■ Exercise data ■
____
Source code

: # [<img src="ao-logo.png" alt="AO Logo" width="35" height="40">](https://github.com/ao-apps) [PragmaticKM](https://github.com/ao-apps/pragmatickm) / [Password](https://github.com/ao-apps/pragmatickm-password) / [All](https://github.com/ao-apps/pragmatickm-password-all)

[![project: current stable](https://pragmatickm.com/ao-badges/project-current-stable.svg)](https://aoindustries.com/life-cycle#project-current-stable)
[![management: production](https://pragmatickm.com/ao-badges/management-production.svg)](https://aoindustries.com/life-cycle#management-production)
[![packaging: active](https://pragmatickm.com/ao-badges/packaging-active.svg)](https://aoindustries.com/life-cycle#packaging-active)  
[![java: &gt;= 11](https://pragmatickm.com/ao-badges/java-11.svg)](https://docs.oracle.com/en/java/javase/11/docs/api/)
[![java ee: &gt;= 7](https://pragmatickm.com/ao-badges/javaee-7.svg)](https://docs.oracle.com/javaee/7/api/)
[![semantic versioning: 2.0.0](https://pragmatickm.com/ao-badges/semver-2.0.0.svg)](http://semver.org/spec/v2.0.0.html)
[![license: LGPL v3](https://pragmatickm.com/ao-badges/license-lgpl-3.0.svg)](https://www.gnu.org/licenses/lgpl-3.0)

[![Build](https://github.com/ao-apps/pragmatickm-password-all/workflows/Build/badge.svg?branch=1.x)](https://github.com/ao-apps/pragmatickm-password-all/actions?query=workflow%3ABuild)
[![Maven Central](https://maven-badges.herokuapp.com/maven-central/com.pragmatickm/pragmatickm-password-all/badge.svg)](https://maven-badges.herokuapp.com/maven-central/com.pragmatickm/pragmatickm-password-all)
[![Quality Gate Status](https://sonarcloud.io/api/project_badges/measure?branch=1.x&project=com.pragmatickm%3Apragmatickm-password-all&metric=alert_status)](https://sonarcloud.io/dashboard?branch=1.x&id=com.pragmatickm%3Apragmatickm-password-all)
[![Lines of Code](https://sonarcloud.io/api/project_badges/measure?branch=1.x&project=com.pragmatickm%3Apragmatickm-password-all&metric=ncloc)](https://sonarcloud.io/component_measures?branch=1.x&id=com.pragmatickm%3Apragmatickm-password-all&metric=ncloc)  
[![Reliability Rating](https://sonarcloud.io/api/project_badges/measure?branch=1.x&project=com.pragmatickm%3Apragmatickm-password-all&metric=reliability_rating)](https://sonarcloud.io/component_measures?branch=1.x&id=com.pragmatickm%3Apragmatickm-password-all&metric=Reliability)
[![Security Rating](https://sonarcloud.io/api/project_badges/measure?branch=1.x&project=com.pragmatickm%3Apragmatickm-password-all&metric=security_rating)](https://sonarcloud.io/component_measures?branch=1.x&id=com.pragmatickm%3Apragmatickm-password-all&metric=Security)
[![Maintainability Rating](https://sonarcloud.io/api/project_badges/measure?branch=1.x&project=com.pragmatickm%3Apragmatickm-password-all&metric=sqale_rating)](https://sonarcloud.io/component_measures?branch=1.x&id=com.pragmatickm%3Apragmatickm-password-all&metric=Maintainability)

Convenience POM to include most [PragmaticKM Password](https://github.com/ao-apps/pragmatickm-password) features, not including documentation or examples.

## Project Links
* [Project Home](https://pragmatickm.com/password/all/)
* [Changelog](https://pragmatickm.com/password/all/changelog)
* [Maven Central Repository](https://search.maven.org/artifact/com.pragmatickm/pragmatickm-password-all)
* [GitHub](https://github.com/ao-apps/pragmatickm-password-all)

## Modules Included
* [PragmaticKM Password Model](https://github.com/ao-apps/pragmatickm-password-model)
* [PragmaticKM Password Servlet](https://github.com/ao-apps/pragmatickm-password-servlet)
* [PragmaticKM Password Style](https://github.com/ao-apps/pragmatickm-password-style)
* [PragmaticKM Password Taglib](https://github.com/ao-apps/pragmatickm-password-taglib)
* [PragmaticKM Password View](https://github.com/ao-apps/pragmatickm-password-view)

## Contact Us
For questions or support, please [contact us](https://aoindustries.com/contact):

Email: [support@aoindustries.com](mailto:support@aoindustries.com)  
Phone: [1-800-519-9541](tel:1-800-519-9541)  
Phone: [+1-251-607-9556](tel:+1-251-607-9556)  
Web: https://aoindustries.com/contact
____
■ Problem description ■
Search the entries for "maven" and copy out each line that has it.

■ Finished task ■
[![Maven Central](https://maven-badges.herokuapp.com/maven-central/com.pragmatickm/pragmatickm-password-all/badge.svg)](https://maven-badges.herokuapp.com/maven-central/com.pragmatickm/pragmatickm-password-all)
* [Maven Central Repository](https://search.maven.org/artifact/com.pragmatickm/pragmatickm-password-all)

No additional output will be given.